**Aim of the task:**
Transcribe all records exactly.

**Records for this task:**
※
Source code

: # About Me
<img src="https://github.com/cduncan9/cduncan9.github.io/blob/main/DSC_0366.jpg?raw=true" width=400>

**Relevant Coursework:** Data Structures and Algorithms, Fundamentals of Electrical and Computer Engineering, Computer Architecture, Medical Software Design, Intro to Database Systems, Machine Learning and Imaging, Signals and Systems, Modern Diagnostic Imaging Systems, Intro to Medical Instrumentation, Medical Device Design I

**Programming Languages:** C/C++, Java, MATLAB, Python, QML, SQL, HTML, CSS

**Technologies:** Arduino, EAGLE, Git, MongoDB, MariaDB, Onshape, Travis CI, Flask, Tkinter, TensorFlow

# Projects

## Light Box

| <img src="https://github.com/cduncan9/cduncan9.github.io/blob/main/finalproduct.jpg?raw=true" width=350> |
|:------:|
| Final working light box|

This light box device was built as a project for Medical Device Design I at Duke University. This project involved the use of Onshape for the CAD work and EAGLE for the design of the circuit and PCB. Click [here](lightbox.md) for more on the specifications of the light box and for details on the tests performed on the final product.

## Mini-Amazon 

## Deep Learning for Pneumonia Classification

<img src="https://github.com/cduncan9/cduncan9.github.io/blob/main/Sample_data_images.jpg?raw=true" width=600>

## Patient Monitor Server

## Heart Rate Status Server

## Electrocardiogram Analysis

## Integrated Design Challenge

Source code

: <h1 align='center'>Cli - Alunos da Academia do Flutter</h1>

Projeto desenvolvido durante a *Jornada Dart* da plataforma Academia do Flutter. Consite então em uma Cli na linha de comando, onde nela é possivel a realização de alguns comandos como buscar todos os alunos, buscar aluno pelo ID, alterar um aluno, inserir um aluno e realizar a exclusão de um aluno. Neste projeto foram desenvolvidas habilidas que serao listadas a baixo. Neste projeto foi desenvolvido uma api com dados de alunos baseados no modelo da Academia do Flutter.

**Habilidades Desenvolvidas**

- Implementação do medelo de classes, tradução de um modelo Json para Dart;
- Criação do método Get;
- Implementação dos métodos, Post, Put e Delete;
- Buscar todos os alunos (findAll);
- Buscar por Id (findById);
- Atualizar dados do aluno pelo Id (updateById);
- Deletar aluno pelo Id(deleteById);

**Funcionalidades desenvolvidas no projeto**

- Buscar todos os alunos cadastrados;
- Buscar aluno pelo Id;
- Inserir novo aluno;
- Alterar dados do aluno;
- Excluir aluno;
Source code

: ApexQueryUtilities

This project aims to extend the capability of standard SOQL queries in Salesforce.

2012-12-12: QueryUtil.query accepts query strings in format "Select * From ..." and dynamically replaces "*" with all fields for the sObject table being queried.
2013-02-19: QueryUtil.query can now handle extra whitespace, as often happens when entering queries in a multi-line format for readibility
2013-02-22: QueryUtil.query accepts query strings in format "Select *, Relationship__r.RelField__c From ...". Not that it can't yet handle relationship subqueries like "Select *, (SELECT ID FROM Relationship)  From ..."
※
**Answer to this exercise:**
Source code

: # About Me
<img src="https://github.com/cduncan9/cduncan9.github.io/blob/main/DSC_0366.jpg?raw=true" width=400>

**Relevant Coursework:** Data Structures and Algorithms, Fundamentals of Electrical and Computer Engineering, Computer Architecture, Medical Software Design, Intro to Database Systems, Machine Learning and Imaging, Signals and Systems, Modern Diagnostic Imaging Systems, Intro to Medical Instrumentation, Medical Device Design I

**Programming Languages:** C/C++, Java, MATLAB, Python, QML, SQL, HTML, CSS

**Technologies:** Arduino, EAGLE, Git, MongoDB, MariaDB, Onshape, Travis CI, Flask, Tkinter, TensorFlow

# Projects

## Light Box

| <img src="https://github.com/cduncan9/cduncan9.github.io/blob/main/finalproduct.jpg?raw=true" width=350> |
|:------:|
| Final working light box|

This light box device was built as a project for Medical Device Design I at Duke University. This project involved the use of Onshape for the CAD work and EAGLE for the design of the circuit and PCB. Click [here](lightbox.md) for more on the specifications of the light box and for details on the tests performed on the final product.

## Mini-Amazon 

## Deep Learning for Pneumonia Classification

<img src="https://github.com/cduncan9/cduncan9.github.io/blob/main/Sample_data_images.jpg?raw=true" width=600>

## Patient Monitor Server

## Heart Rate Status Server

## Electrocardiogram Analysis

## Integrated Design Challenge

Source code

: <h1 align='center'>Cli - Alunos da Academia do Flutter</h1>

Projeto desenvolvido durante a *Jornada Dart* da plataforma Academia do Flutter. Consite então em uma Cli na linha de comando, onde nela é possivel a realização de alguns comandos como buscar todos os alunos, buscar aluno pelo ID, alterar um aluno, inserir um aluno e realizar a exclusão de um aluno. Neste projeto foram desenvolvidas habilidas que serao listadas a baixo. Neste projeto foi desenvolvido uma api com dados de alunos baseados no modelo da Academia do Flutter.

**Habilidades Desenvolvidas**

- Implementação do medelo de classes, tradução de um modelo Json para Dart;
- Criação do método Get;
- Implementação dos métodos, Post, Put e Delete;
- Buscar todos os alunos (findAll);
- Buscar por Id (findById);
- Atualizar dados do aluno pelo Id (updateById);
- Deletar aluno pelo Id(deleteById);

**Funcionalidades desenvolvidas no projeto**

- Buscar todos os alunos cadastrados;
- Buscar aluno pelo Id;
- Inserir novo aluno;
- Alterar dados do aluno;
- Excluir aluno;
Source code

: ApexQueryUtilities

This project aims to extend the capability of standard SOQL queries in Salesforce.

2012-12-12: QueryUtil.query accepts query strings in format "Select * From ..." and dynamically replaces "*" with all fields for the sObject table being queried.
2013-02-19: QueryUtil.query can now handle extra whitespace, as often happens when entering queries in a multi-line format for readibility
2013-02-22: QueryUtil.query accepts query strings in format "Select *, Relationship__r.RelField__c From ...". Not that it can't yet handle relationship subqueries like "Select *, (SELECT ID FROM Relationship)  From ..."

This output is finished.